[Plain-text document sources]
↓

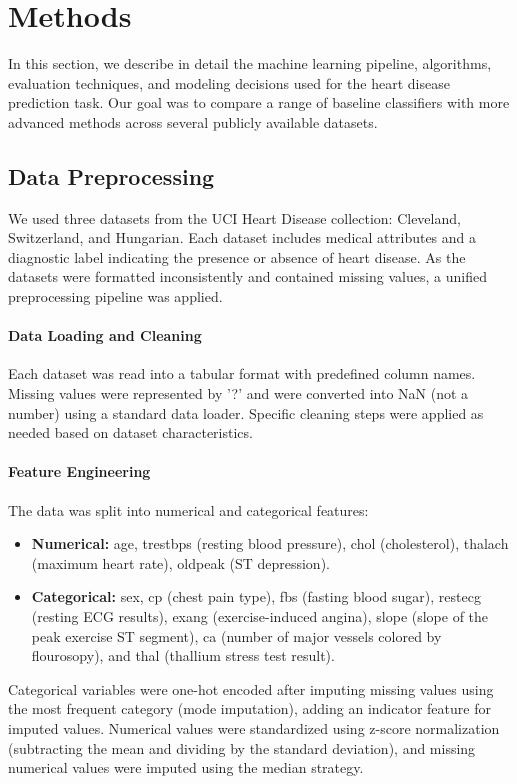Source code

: \documentclass{article}
\begin{document}
\section{Methods} %
\label{sec:methods} %

In this section, we describe in detail the machine learning pipeline, algorithms, evaluation techniques, and modeling decisions used for the heart disease prediction task. Our goal was to compare a range of baseline classifiers with more advanced methods across several publicly available datasets.

\subsection{Data Preprocessing}
\label{sec:data_preprocessing} %

We used three datasets from the UCI Heart Disease collection: Cleveland, Switzerland, and Hungarian. Each dataset includes medical attributes and a diagnostic label indicating the presence or absence of heart disease. As the datasets were formatted inconsistently and contained missing values, a unified preprocessing pipeline was applied.

\paragraph{Data Loading and Cleaning}
Each dataset was read into a tabular format with predefined column names. Missing values were represented by '?' and were converted into NaN (not a number) using a standard data loader. Specific cleaning steps were applied as needed based on dataset characteristics.

\paragraph{Feature Engineering}
The data was split into numerical and categorical features:
\begin{itemize}
\item \textbf{Numerical:} age, trestbps (resting blood pressure), chol (cholesterol), thalach (maximum heart rate), oldpeak (ST depression).
\item \textbf{Categorical:} sex, cp (chest pain type), fbs (fasting blood sugar), restecg (resting ECG results), exang (exercise-induced angina), slope (slope of the peak exercise ST segment), ca (number of major vessels colored by flourosopy), and thal (thallium stress test result).
\end{itemize}
Categorical variables were one-hot encoded after imputing missing values using the most frequent category (mode imputation), adding an indicator feature for imputed values. Numerical values were standardized using z-score normalization (subtracting the mean and dividing by the standard deviation), and missing numerical values were imputed using the median strategy.
\end{document}
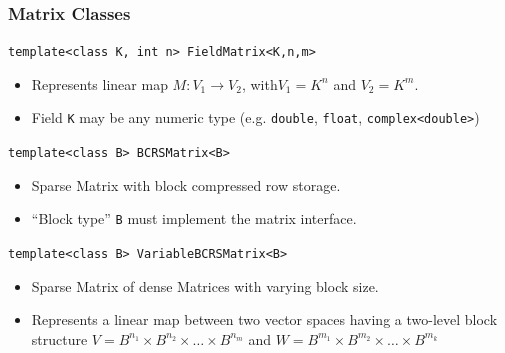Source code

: \begin{frame} \frametitle{Matrix Classes}
  \begin{block}{\lstinline!template<class K, int n> FieldMatrix<K,n,m>!}
    \begin{itemize}
    \item Represents linear map $M: V_1 \to V_2$, with$V_1=K^n$ and
      $V_2=K^m$.
      \item Field \lstinline!K! may be any numeric type (e.g.
        \lstinline!double!, \lstinline!float!,
        \lstinline!complex<double>!)
    \end{itemize}
  \end{block}
  \begin{block}{ \lstinline!template<class B> BCRSMatrix<B>!}
    \begin{itemize}
    \item Sparse Matrix with block compressed row storage.
    \item ``Block type'' \lstinline!B! must implement the matrix interface.
    \end{itemize}
  \end{block}
  \begin{block}{\lstinline!template<class B> VariableBCRSMatrix<B>!}
    \begin{itemize}
    \item Sparse Matrix of dense Matrices with varying block size.
    \item Represents a linear map between two vector spaces having a two-level
block structure $V=B^{n_1}\times B^{n_2}\times\ldots \times B^{n_m}$
and $W=B^{m_1}\times B^{m_2}\times\ldots \times B^{m_k}$
    \end{itemize}
  \end{block}
\end{frame}

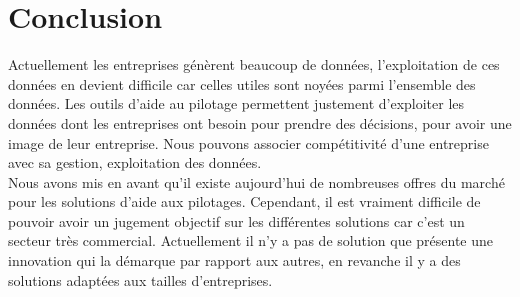 \section{Conclusion}

Actuellement les entreprises génèrent beaucoup de données, l'exploitation de ces données en devient difficile car celles utiles sont noyées parmi l'ensemble des données. Les outils d'aide au pilotage permettent justement d'exploiter les données dont les entreprises ont besoin pour prendre des décisions, pour avoir une image de leur entreprise. Nous pouvons associer compétitivité d'une entreprise avec sa gestion, exploitation des données. \\
Nous avons mis en avant qu'il existe aujourd'hui de nombreuses offres du marché pour les solutions d'aide aux pilotages. Cependant, il est vraiment difficile de pouvoir avoir un jugement objectif sur les différentes solutions car c'est un secteur très commercial. Actuellement il n'y a pas de solution que présente une innovation qui la démarque par rapport aux autres, en revanche il y a des solutions adaptées aux tailles d'entreprises.\\
  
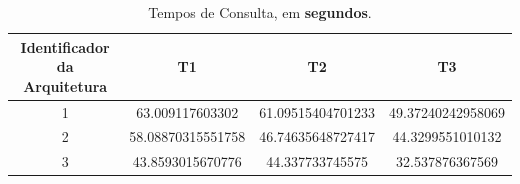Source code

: \documentclass{article}
\begin{document}
\begin{table}[H]
\centering
\begin{tabular}{|c|c|c|c|}
\hline
Identificador da Arquitetura & T1 & T2 & T3\\ \hline 
\hline
1 & 63.009117603302 & 61.09515404701233 & 49.37240242958069\\ \hline
2 & 58.08870315551758 & 46.74635648727417 & 44.3299551010132
\\ \hline
3 & 43.8593015670776
 & 44.337733745575
& 32.537876367569
\\ \hline
\end{tabular}
\caption{Tempos de Consulta, em \textbf{segundos}.}
\label{tab:query}
\end{table}
\end{document}
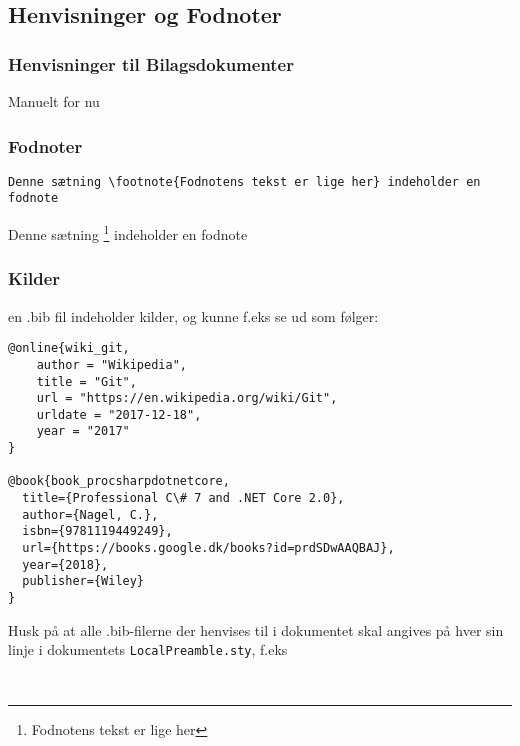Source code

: 
\subsection{Henvisninger og Fodnoter}

\subsubsection{Henvisninger til Bilagsdokumenter}

Manuelt for nu

\subsubsection{Fodnoter}
\begin{verbatim}
Denne sætning \footnote{Fodnotens tekst er lige her} indeholder en fodnote
\end{verbatim}

Denne sætning \footnote{Fodnotens tekst er lige her} indeholder en fodnote

\subsubsection{Kilder}

en .bib fil indeholder kilder, og kunne f.eks se ud som følger:

\begin{verbatim}
@online{wiki_git,
    author = "Wikipedia",
    title = "Git",
    url = "https://en.wikipedia.org/wiki/Git",
	urldate = "2017-12-18",
	year = "2017"
}

@book{book_procsharpdotnetcore,
  title={Professional C\# 7 and .NET Core 2.0},
  author={Nagel, C.},
  isbn={9781119449249},
  url={https://books.google.dk/books?id=prdSDwAAQBAJ},
  year={2018},
  publisher={Wiley}
}
\end{verbatim}

Husk på at alle .bib-filerne der henvises til i dokumentet skal angives på hver sin linje i dokumentets \texttt{LocalPreamble.sty}, f.eks

\begin{verbatim}


\end{verbatim}

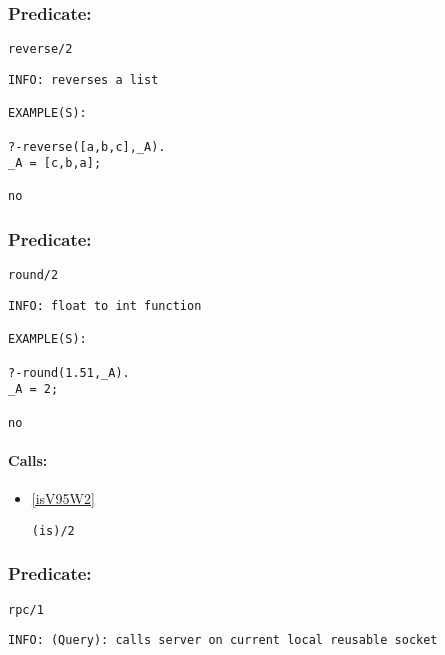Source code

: \subsubsection{Predicate:} \label{reverseV95W2}

\begin{verbatim}
reverse/2
\end{verbatim}

{\small \begin{verbatim}
INFO: reverses a list

EXAMPLE(S):

?-reverse([a,b,c],_A).
_A = [c,b,a];

no

\end{verbatim}}

\subsubsection{Predicate:} \label{roundV95W2}

\begin{verbatim}
round/2
\end{verbatim}

{\small \begin{verbatim}
INFO: float to int function

EXAMPLE(S):

?-round(1.51,_A).
_A = 2;

no

\end{verbatim}}
\paragraph{Calls:} 
\begin{itemize}
\item \ref{isV95W2} 
\begin{verbatim}
(is)/2
\end{verbatim}

\end{itemize}

\subsubsection{Predicate:} \label{rpcV95W1}

\begin{verbatim}
rpc/1
\end{verbatim}

{\small \begin{verbatim}
INFO: (Query): calls server on current local reusable socket

\end{verbatim}}
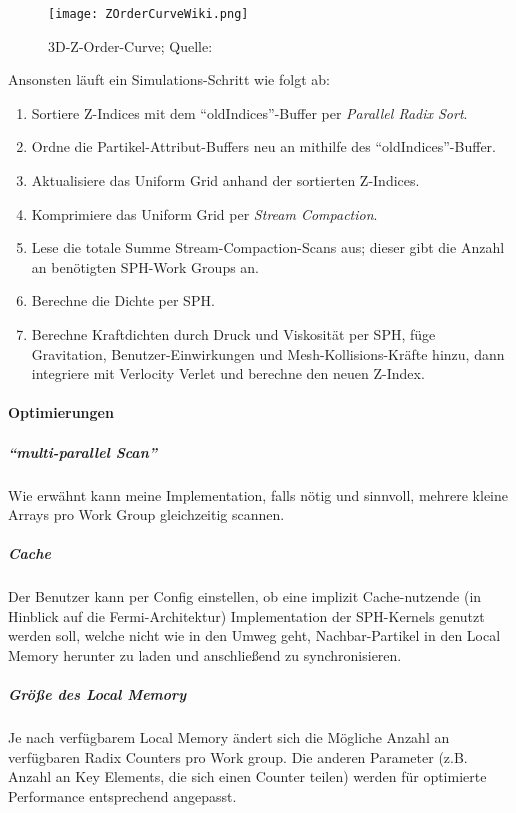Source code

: 		\begin{figure}[h]
		\centering
		\texttt{[image: ZOrderCurveWiki.png]}
		\caption{3D-Z-Order-Curve; Quelle: \cite{wiki:ZCurve} }
		\label{fig:zOrderCurve}
		\end{figure}
		
		Ansonsten läuft ein Simulations-Schritt wie folgt ab:
		\begin{enumerate}
			\item Sortiere Z-Indices mit dem "`oldIndices"'-Buffer per \emph{Parallel Radix Sort}.
			\item Ordne die Partikel-Attribut-Buffers neu an mithilfe des "`oldIndices"'-Buffer.
			\item Aktualisiere das Uniform Grid anhand der sortierten Z-Indices.
			\item Komprimiere das Uniform Grid per \emph{Stream Compaction}.
			\item Lese die totale Summe Stream-Compaction-Scans aus; 
				dieser gibt die Anzahl an benötigten SPH-Work Groups an.
			\item Berechne die Dichte per SPH.
			\item Berechne Kraftdichten durch Druck und Viskosität per SPH, füge Gravitation, Benutzer-Einwirkungen und 
			Mesh-Kollisions-Kräfte hinzu, dann integriere mit Verlocity Verlet und berechne den neuen Z-Index.
		\end{enumerate}
		

	\paragraph{Optimierungen}
	\label{sec:hardwareOptimizations}
		
		\subparagraph{"`multi-parallel Scan"'}
			Wie erwähnt kann meine Implementation, falls nötig und sinnvoll, mehrere kleine Arrays pro 
			Work Group gleichzeitig scannen.
	
		\subparagraph{Cache}
			Der Benutzer kann per Config einstellen, ob eine implizit Cache-nutzende (in Hinblick auf die
			Fermi-Architektur) Implementation der SPH-Kernels genutzt werden soll, welche nicht 
			wie in \cite{Goswami2010} den Umweg geht,
			Nachbar-Partikel in den Local Memory herunter zu laden und anschließend zu synchronisieren.
		
		\subparagraph{Größe des Local Memory}
			Je nach verfügbarem Local Memory ändert sich die Mögliche Anzahl an verfügbaren
			Radix Counters pro Work group. Die anderen Parameter (z.B. Anzahl an Key Elements, die sich einen
			Counter teilen) werden für optimierte Performance entsprechend angepasst.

↑

• Task to carry out: Scan the data above for the word "cite". Copy every line in which it is found.

• Result:
		\caption{3D-Z-Order-Curve; Quelle: \cite{wiki:ZCurve} }
			wie in \cite{Goswami2010} den Umweg geht,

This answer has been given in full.